The district serves northern portions of Paris, the cities of Reno and Sun Valley, as well as the communities of Arthur City, Chicota, Powderly, and Sumner in northern Lamar County. A very small portion of northeastern Fannin County also lies within the district. North Lamar ISD is also the largest 4A school district in northeast Texas, by land size.

In 2009, the school district was rated "recognized" by the Texas Education Agency.

On July 6, 2017, North Lamar ISD developed their own Police Department consisting of one Chief and three officers.
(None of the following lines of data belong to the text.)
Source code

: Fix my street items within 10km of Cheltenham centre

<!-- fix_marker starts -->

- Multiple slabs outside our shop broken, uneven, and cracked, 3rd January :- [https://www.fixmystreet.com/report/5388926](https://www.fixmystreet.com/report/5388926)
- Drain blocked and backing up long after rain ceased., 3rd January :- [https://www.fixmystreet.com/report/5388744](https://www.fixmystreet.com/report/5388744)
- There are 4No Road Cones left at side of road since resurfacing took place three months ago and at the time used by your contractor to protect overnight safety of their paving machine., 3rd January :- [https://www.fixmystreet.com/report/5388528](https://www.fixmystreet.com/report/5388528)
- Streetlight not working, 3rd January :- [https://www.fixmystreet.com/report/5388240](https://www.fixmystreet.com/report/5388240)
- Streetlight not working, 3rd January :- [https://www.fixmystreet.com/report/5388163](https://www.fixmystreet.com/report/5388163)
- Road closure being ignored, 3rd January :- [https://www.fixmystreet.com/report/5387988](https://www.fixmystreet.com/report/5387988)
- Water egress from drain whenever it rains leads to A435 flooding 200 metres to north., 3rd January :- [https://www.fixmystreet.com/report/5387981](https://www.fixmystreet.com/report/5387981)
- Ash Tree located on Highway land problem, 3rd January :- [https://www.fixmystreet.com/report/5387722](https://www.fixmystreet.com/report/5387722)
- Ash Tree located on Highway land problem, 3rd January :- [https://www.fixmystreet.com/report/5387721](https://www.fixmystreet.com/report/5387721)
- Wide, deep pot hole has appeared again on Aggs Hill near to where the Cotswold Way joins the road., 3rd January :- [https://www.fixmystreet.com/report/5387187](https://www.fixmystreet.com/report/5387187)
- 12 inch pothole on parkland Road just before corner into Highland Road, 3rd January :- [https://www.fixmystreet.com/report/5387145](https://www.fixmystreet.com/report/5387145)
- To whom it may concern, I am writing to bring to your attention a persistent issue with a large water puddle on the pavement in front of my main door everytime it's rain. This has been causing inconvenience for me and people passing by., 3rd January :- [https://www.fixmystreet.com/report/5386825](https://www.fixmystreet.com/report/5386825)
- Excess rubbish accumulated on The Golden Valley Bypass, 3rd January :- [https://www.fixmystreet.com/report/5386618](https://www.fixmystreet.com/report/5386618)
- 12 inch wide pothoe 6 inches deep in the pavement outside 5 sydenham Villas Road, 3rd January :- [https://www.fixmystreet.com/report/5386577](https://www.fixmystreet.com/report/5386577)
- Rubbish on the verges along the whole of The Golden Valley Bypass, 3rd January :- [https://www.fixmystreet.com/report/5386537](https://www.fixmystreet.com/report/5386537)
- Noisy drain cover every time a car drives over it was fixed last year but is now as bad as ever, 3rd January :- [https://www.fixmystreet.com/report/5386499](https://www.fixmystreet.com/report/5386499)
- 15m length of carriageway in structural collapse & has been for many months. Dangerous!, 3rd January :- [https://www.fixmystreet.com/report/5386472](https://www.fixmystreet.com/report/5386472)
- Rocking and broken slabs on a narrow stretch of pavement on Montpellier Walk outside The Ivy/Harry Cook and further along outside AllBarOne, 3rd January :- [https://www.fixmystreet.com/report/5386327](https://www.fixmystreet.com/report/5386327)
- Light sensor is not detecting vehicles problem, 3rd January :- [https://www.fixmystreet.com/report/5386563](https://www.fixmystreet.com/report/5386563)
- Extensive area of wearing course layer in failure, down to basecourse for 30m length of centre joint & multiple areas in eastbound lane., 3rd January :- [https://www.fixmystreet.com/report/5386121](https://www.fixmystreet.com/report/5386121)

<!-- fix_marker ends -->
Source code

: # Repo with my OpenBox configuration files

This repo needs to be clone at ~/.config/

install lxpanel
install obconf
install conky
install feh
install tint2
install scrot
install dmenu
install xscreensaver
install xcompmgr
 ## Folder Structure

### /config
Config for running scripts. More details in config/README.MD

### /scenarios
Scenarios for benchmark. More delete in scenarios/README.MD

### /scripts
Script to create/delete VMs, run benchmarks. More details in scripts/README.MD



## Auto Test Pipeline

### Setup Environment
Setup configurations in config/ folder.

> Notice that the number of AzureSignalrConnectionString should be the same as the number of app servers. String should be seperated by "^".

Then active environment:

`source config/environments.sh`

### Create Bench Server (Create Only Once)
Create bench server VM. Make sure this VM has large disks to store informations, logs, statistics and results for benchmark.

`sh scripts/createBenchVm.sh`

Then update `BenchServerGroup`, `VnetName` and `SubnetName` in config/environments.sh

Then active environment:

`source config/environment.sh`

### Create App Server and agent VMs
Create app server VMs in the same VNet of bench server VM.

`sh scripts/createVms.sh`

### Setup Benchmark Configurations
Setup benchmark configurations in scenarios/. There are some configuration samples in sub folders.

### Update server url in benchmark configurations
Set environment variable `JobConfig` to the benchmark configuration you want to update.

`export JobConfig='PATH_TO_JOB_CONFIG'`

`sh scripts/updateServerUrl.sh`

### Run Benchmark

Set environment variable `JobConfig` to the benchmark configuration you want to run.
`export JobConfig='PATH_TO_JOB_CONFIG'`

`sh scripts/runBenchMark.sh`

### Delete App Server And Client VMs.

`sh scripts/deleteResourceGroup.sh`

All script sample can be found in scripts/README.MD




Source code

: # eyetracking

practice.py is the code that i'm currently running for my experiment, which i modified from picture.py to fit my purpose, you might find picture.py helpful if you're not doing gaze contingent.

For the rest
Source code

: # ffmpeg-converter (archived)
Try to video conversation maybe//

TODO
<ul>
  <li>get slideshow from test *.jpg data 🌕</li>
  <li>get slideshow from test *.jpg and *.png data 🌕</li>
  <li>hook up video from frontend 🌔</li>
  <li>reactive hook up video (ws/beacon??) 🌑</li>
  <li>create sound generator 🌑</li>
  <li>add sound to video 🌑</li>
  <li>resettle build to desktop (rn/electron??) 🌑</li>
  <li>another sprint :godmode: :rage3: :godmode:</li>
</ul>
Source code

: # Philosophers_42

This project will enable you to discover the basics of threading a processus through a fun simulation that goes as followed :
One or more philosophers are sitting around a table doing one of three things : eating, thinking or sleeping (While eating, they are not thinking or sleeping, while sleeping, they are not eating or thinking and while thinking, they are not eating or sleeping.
The officers are strategically placed throughout the district   for the protection of the students, staff and community. Officers also teach character education programs such as D.A.R.E. And Gang Resistance Education and Training. Their goal is to provide a safe learning environment while making a positive impact in the lives of the students.

District Administration
Superintendent - Kelli Stewart
Assistant Superintendent - Dr. Angela Chadwick
Assistant Superintendent - Leslie Watson
North Lamar High School Principal - Mark Keith
Frank Stone Middle School Principal - Loy Clark
Geneva Bailey Intermediate School Principal - Angela Compton 
Aaron Parker Elementary School Principal - Kristin Hughes
Cecil Everett Elementary School Principal - Angela Compton
W. L. Higgins Elementary School Principal - Lori Malone
Chief of Police - Mike Boaz

Board of trustees
President- Shiela Daughtrey
Vice President- Stephen Holmes
Secretary- Bo Exum 
Member- Clint Spencer
Member- Lauren Woodard
Member- Joel Sanders
Member- Russell Jackson

Schools
North Lamar ISD has six schools - five are located in Paris and one (Parker Elementary) is located in Powderly.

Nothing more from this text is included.